Stored items:
********************

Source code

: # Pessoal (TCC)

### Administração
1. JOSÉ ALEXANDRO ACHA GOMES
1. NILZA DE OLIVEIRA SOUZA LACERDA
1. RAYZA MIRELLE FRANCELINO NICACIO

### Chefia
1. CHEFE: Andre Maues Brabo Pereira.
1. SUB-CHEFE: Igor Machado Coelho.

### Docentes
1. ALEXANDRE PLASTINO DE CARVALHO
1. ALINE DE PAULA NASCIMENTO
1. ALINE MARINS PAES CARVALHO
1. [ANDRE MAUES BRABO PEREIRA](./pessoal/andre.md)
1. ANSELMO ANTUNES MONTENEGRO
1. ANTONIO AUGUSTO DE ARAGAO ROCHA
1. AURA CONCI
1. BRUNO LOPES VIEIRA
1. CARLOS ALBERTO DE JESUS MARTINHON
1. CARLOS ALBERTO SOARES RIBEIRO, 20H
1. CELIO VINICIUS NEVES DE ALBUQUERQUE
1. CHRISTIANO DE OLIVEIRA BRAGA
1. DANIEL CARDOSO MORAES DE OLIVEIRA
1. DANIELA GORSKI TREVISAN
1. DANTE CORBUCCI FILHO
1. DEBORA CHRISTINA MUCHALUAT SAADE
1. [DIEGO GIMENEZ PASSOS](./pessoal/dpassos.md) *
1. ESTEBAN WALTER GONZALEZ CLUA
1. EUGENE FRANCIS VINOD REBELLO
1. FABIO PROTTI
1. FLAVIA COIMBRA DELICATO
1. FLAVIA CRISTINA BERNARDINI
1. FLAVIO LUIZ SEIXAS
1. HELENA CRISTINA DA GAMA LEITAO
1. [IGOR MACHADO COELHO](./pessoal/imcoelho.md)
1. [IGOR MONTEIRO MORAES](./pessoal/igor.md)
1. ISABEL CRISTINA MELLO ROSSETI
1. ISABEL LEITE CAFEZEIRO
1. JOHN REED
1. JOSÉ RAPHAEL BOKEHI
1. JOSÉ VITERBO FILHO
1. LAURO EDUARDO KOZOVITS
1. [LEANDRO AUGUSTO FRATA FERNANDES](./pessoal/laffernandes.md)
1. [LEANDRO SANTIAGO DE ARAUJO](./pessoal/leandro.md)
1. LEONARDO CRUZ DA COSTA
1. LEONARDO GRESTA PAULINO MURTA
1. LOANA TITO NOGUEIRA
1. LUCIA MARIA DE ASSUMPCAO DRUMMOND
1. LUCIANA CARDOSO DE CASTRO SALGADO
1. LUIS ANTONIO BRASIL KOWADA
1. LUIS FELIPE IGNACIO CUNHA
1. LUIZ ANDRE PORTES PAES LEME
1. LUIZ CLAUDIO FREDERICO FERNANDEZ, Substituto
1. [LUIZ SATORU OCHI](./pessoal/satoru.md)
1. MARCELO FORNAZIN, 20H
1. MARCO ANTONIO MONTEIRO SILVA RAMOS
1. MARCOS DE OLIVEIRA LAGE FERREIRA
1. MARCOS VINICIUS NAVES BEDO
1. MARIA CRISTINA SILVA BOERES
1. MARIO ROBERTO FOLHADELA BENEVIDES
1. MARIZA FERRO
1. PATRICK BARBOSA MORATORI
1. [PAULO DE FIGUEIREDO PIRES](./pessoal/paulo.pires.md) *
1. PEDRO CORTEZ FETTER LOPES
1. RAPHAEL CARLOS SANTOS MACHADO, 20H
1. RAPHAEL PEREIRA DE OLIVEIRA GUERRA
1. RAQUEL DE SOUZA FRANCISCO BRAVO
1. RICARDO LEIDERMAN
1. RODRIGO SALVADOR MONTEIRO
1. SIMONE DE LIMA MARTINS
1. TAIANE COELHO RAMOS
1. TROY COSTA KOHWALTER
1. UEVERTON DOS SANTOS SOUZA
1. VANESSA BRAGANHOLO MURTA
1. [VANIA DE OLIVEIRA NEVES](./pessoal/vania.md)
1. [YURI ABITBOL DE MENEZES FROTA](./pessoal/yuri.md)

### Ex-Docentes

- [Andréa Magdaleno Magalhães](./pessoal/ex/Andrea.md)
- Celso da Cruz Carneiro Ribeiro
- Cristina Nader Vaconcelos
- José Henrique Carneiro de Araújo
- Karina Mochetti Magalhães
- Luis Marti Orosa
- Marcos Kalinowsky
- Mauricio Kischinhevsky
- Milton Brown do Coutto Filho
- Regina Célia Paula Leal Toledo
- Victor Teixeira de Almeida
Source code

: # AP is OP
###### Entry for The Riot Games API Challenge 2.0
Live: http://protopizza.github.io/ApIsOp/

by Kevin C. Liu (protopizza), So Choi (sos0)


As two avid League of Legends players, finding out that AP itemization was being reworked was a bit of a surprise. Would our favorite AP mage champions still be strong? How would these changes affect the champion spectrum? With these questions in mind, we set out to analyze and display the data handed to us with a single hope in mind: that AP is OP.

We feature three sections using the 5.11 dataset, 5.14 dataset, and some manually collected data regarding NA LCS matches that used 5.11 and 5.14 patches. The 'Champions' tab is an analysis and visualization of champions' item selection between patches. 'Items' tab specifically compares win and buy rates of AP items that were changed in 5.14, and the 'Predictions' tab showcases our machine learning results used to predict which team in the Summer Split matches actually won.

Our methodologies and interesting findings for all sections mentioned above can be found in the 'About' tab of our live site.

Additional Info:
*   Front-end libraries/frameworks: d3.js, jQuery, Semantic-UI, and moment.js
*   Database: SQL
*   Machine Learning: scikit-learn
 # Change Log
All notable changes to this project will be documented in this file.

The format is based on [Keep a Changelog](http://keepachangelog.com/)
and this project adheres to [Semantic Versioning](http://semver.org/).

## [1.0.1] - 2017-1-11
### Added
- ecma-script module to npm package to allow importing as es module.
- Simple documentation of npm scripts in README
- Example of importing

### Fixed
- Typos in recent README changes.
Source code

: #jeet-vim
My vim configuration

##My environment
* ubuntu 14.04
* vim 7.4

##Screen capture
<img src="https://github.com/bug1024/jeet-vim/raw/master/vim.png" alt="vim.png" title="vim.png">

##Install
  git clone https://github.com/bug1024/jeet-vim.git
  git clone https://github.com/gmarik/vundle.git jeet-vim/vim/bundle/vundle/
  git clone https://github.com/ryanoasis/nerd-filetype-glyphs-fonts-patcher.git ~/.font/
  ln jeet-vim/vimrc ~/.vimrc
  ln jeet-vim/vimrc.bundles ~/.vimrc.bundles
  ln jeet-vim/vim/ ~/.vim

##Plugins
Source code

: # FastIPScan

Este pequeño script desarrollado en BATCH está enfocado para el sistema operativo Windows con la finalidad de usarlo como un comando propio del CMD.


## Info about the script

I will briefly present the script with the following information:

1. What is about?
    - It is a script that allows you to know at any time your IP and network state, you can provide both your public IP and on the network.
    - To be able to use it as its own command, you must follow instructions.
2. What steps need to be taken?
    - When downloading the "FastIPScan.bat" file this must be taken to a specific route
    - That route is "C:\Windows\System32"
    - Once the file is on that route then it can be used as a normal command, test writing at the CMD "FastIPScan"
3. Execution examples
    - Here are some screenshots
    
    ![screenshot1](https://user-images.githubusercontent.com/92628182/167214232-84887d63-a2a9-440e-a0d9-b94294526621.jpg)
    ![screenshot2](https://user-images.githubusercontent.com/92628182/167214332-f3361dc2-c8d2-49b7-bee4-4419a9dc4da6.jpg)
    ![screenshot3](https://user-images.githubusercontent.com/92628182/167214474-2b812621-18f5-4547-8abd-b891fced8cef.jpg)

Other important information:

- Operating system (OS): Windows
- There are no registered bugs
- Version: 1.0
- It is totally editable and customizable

********************

■ YOUR ASSIGNMENT ■
Your task is to retype the entries verbatim, starting with the line that holds "1. SIMONE DE LIMA MARTINS" and stopping after the line that holds "### Ex-Docentes".

■ TASK ANSWER ■
1. SIMONE DE LIMA MARTINS
1. TAIANE COELHO RAMOS
1. TROY COSTA KOHWALTER
1. UEVERTON DOS SANTOS SOUZA
1. VANESSA BRAGANHOLO MURTA
1. [VANIA DE OLIVEIRA NEVES](./pessoal/vania.md)
1. [YURI ABITBOL DE MENEZES FROTA](./pessoal/yuri.md)

### Ex-Docentes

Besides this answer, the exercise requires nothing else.